Chapter Fifty-Four

My chauffeurs to the Starlight Lodge were my not-so-old friends, Chartreuse and Flamingo. They drove a van marked “Hazardous Material.”

That worried me a little. Okay, a lot. What also worried me was I’d been unable to feel my friendly neighborhood familiar. My body heat had warmed the hip chain and it was too delicate to sense.

The boys were pretty tight-lipped. It was full dark by the time we’d wound our way up into the Spring Mountains. I didn’t see any signs for Los Lobos, but I did see billboards advertising the Paiute Golf Club and its famed fifteenth hole of the Wolf Course.

“Hey,” I said, “you guys know a dance club called Los Lobos?”

“Not on this part of the mountain,” Chartreuse said. “Sorry.”

The funny thing is, he really sounded sorry. Very sorry.

“Say,” I said, “you think you could get me out of these handcuffs? They kind of hurt my shoulders and wrists.”

“That’s for the bossman to okay,” Flamingo said. “Sorry.”

He too sounded very, very sorry.

Okay. What was the Starlight Lodge?

The pink-and-green watermelon boys had joked about Quicksilver being sent there the first time they’d kidnapped me. Apparently it was a perennial send-to place. Maybe it was like the Post Office. If you got sent to the wrong address, you never got returned.

But when the van drove up to a lighted porte cochère, the place looked like a five-star retreat, rustic but posh. The boys let me out of the van. One produced a key and handcuffed my hands in front, at least.

“Hope you enjoy your stay, miss,” Chartreuse said, exchanging a glance with Flamingo. Then they both teared up like the doorman to the Emerald City in The Wizard of Oz.

I got it. It was “Surrender Dorothy” time and I didn’t even have a straw man, a tin man, a cowardly lion, or a valiant little Lhasa apso on my side.

I walked into the place alone, head high.

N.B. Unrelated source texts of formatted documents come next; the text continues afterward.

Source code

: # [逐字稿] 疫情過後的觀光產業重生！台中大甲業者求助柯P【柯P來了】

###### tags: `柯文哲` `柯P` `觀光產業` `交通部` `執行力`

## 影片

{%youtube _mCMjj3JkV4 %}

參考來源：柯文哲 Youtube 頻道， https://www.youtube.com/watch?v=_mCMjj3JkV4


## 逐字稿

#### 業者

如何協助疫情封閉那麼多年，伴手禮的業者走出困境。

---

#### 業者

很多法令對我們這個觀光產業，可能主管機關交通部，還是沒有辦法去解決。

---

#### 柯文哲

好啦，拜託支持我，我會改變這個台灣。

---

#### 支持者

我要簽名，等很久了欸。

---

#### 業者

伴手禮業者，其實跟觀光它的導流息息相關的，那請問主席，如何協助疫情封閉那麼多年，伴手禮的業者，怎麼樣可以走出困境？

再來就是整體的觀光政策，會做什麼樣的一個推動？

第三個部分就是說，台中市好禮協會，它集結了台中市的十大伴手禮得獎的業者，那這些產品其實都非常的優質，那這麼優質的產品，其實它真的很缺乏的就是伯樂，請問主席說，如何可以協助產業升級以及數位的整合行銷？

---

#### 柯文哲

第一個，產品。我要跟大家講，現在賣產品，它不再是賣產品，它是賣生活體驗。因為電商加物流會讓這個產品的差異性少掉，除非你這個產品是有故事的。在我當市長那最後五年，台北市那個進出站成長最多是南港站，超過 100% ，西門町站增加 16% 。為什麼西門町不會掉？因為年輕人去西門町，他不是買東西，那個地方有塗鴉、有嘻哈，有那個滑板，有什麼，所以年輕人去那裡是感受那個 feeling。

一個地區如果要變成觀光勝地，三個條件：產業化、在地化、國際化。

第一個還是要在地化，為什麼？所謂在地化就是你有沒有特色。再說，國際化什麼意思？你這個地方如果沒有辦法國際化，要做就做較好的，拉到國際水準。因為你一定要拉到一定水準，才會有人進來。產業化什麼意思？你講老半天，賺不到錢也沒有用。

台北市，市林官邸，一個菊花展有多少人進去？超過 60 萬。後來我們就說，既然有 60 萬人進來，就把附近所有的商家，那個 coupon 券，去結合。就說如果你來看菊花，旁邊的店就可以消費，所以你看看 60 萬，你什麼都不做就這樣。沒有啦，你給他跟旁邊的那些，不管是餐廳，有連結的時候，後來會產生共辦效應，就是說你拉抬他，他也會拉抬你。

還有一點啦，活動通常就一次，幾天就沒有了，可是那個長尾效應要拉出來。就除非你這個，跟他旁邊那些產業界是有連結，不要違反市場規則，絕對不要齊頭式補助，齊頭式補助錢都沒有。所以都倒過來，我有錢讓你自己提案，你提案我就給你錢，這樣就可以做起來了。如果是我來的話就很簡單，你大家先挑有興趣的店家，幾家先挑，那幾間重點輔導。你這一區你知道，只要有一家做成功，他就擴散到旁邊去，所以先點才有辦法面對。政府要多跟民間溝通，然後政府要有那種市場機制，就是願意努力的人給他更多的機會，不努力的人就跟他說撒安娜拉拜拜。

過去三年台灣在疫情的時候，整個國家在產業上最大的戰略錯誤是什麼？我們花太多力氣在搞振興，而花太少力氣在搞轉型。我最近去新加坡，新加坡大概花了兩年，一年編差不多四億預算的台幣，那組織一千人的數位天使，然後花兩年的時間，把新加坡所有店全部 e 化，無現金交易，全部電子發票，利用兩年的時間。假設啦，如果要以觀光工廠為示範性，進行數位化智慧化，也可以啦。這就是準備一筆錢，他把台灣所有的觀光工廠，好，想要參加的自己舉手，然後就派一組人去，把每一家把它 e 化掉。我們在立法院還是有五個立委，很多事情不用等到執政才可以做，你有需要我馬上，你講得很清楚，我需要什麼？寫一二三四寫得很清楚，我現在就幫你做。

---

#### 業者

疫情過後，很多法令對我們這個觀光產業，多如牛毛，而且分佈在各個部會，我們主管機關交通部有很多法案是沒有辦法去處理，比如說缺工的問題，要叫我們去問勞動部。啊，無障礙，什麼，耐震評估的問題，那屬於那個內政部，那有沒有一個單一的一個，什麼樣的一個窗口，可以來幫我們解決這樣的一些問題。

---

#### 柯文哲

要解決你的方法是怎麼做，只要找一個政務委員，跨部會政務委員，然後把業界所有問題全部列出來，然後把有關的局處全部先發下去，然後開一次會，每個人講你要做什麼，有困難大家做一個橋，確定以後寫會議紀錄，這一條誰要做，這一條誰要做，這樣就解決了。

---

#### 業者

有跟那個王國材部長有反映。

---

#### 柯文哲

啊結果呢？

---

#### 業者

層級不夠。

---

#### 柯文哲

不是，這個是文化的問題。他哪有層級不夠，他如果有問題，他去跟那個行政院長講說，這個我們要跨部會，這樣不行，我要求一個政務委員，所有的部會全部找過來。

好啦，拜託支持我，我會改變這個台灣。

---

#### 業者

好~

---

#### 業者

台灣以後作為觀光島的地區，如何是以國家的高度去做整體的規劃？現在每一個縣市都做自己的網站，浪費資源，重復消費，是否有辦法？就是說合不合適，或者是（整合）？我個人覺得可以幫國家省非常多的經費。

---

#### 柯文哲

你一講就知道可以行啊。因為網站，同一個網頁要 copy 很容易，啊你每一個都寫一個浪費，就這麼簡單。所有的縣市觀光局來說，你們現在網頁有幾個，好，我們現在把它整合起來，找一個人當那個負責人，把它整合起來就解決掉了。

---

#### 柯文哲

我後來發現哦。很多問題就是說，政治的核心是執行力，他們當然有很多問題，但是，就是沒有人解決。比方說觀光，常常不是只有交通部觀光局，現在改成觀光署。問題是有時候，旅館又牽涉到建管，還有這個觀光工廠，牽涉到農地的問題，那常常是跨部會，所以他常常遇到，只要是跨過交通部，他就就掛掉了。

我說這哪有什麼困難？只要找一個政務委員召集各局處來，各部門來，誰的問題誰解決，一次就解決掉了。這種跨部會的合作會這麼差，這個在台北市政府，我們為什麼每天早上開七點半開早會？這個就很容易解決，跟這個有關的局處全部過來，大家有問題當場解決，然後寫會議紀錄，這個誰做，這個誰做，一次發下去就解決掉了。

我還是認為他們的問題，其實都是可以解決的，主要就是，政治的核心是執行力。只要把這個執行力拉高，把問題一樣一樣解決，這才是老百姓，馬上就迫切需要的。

I entered the ultimate National Park lodge, all soaring wood and gigantic balconies, fireplaces and leopard skin rugs. (I didn’t approve of walking on dead pelts, but no one had asked me). And heads were mounted on every wall. Lions and tigers and bears. Deer. Buffalo. Even otter, beaver, and fully mounted squirrels, the cowards! Their bright-eyed animal profiles all looked way handsomer and nobler than Homo sapiens.

But this was where the wolves lived, not man. Quicksilver’s ancestors had run down deer and boar and I suppose even humans on occasion.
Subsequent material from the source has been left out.